Zk | 004

Codrin Balan#Pollux — 2325

As happened about once every six weeks or so, that boundless energy within Dear became too much for the fox to control, and it would go tearing through the house, working on several projects, forking here to clean, there to make a mess, now to request affection and then to holler about how badly it wanted to be alone.

The first time that this happened. Codrin had been quite startled, opting to lock emself in the office that ey still kept out around the back of the house.
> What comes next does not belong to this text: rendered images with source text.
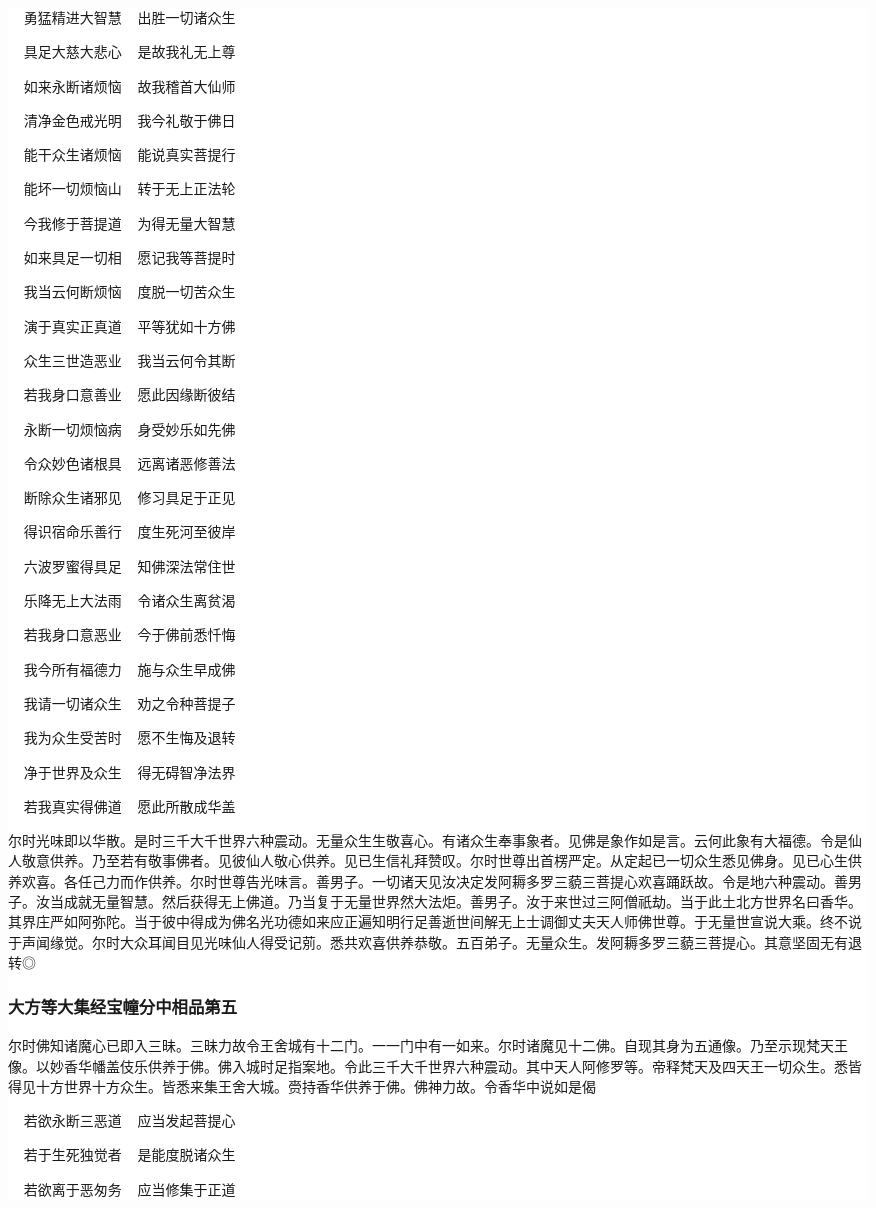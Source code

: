&nbsp;&nbsp;&nbsp;&nbsp;勇猛精进大智慧&nbsp;&nbsp;&nbsp;&nbsp;出胜一切诸众生

&nbsp;&nbsp;&nbsp;&nbsp;具足大慈大悲心&nbsp;&nbsp;&nbsp;&nbsp;是故我礼无上尊

&nbsp;&nbsp;&nbsp;&nbsp;如来永断诸烦恼&nbsp;&nbsp;&nbsp;&nbsp;故我稽首大仙师

&nbsp;&nbsp;&nbsp;&nbsp;清净金色戒光明&nbsp;&nbsp;&nbsp;&nbsp;我今礼敬于佛日

&nbsp;&nbsp;&nbsp;&nbsp;能干众生诸烦恼&nbsp;&nbsp;&nbsp;&nbsp;能说真实菩提行

&nbsp;&nbsp;&nbsp;&nbsp;能坏一切烦恼山&nbsp;&nbsp;&nbsp;&nbsp;转于无上正法轮

&nbsp;&nbsp;&nbsp;&nbsp;今我修于菩提道&nbsp;&nbsp;&nbsp;&nbsp;为得无量大智慧

&nbsp;&nbsp;&nbsp;&nbsp;如来具足一切相&nbsp;&nbsp;&nbsp;&nbsp;愿记我等菩提时

&nbsp;&nbsp;&nbsp;&nbsp;我当云何断烦恼&nbsp;&nbsp;&nbsp;&nbsp;度脱一切苦众生

&nbsp;&nbsp;&nbsp;&nbsp;演于真实正真道&nbsp;&nbsp;&nbsp;&nbsp;平等犹如十方佛

&nbsp;&nbsp;&nbsp;&nbsp;众生三世造恶业&nbsp;&nbsp;&nbsp;&nbsp;我当云何令其断

&nbsp;&nbsp;&nbsp;&nbsp;若我身口意善业&nbsp;&nbsp;&nbsp;&nbsp;愿此因缘断彼结

&nbsp;&nbsp;&nbsp;&nbsp;永断一切烦恼病&nbsp;&nbsp;&nbsp;&nbsp;身受妙乐如先佛

&nbsp;&nbsp;&nbsp;&nbsp;令众妙色诸根具&nbsp;&nbsp;&nbsp;&nbsp;远离诸恶修善法

&nbsp;&nbsp;&nbsp;&nbsp;断除众生诸邪见&nbsp;&nbsp;&nbsp;&nbsp;修习具足于正见

&nbsp;&nbsp;&nbsp;&nbsp;得识宿命乐善行&nbsp;&nbsp;&nbsp;&nbsp;度生死河至彼岸

&nbsp;&nbsp;&nbsp;&nbsp;六波罗蜜得具足&nbsp;&nbsp;&nbsp;&nbsp;知佛深法常住世

&nbsp;&nbsp;&nbsp;&nbsp;乐降无上大法雨&nbsp;&nbsp;&nbsp;&nbsp;令诸众生离贫渴

&nbsp;&nbsp;&nbsp;&nbsp;若我身口意恶业&nbsp;&nbsp;&nbsp;&nbsp;今于佛前悉忏悔

&nbsp;&nbsp;&nbsp;&nbsp;我今所有福德力&nbsp;&nbsp;&nbsp;&nbsp;施与众生早成佛

&nbsp;&nbsp;&nbsp;&nbsp;我请一切诸众生&nbsp;&nbsp;&nbsp;&nbsp;劝之令种菩提子

&nbsp;&nbsp;&nbsp;&nbsp;我为众生受苦时&nbsp;&nbsp;&nbsp;&nbsp;愿不生悔及退转

&nbsp;&nbsp;&nbsp;&nbsp;净于世界及众生&nbsp;&nbsp;&nbsp;&nbsp;得无碍智净法界

&nbsp;&nbsp;&nbsp;&nbsp;若我真实得佛道&nbsp;&nbsp;&nbsp;&nbsp;愿此所散成华盖

尔时光味即以华散。是时三千大千世界六种震动。无量众生生敬喜心。有诸众生奉事象者。见佛是象作如是言。云何此象有大福德。令是仙人敬意供养。乃至若有敬事佛者。见彼仙人敬心供养。见已生信礼拜赞叹。尔时世尊出首楞严定。从定起已一切众生悉见佛身。见已心生供养欢喜。各任己力而作供养。尔时世尊告光味言。善男子。一切诸天见汝决定发阿耨多罗三藐三菩提心欢喜踊跃故。令是地六种震动。善男子。汝当成就无量智慧。然后获得无上佛道。乃当复于无量世界然大法炬。善男子。汝于来世过三阿僧祇劫。当于此土北方世界名曰香华。其界庄严如阿弥陀。当于彼中得成为佛名光功德如来应正遍知明行足善逝世间解无上士调御丈夫天人师佛世尊。于无量世宣说大乘。终不说于声闻缘觉。尔时大众耳闻目见光味仙人得受记莂。悉共欢喜供养恭敬。五百弟子。无量众生。发阿耨多罗三藐三菩提心。其意坚固无有退转◎

### 大方等大集经宝幢分中相品第五

尔时佛知诸魔心已即入三昧。三昧力故令王舍城有十二门。一一门中有一如来。尔时诸魔见十二佛。自现其身为五通像。乃至示现梵天王像。以妙香华幡盖伎乐供养于佛。佛入城时足指案地。令此三千大千世界六种震动。其中天人阿修罗等。帝释梵天及四天王一切众生。悉皆得见十方世界十方众生。皆悉来集王舍大城。赍持香华供养于佛。佛神力故。令香华中说如是偈

&nbsp;&nbsp;&nbsp;&nbsp;若欲永断三恶道&nbsp;&nbsp;&nbsp;&nbsp;应当发起菩提心

&nbsp;&nbsp;&nbsp;&nbsp;若于生死独觉者&nbsp;&nbsp;&nbsp;&nbsp;是能度脱诸众生

&nbsp;&nbsp;&nbsp;&nbsp;若欲离于恶匆务&nbsp;&nbsp;&nbsp;&nbsp;应当修集于正道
One of the many instances of Dear quickly fell into a sulk, and sent em carefully spaced out sensorium messages to make sure that ey hadn’t left.

Eventually, Dear’s partner had knocked on the door to eir glass-walled office, and Codrin let them in, where they leaned back against the edge of eir desk.

“Do you know of any wild restaurants?” they had asked.

“Wild?”

“Yeah. You know, crazy experiences, or maybe they’re really busy, or kind of raucous. Some sort of theme. Anything like that.”

Codrin had searched through eir memory, then shrugged. “Does a back-alley food court work?”

They laughed. “How in the world to ‘back-alley’ and ‘food court’ work together?”

“I have no idea. You walk down this street, and there’s just this awning sticking out over a narrow alley. Smells like hell, but when you get through it, there’s this courtyard, and all of the walls are various stalls of different food. Most of it’s dumplings and buns and stuff like that, but I found it because there’s a place there that serves, of all things, really good tacos.”

“Sounds about right. Come on.”

They had walked back around the patio and into the main house and Dear’s partner surveyed the scene, of various foxes in various states of activity or various moods, then walked up to one scribbling on a notepad at its desk, grabbed a fistful of fur and loose skin at the name of its neck in their hand, lifted the fox to its feet, and shook it gently. All of the forks that had been littering the house quit in an instant.

“Oh, is it dinner time?” It had looked bedraggled, limp, unsteady, and a glint of some intensity hid in its eyes that Codrin had never seen before.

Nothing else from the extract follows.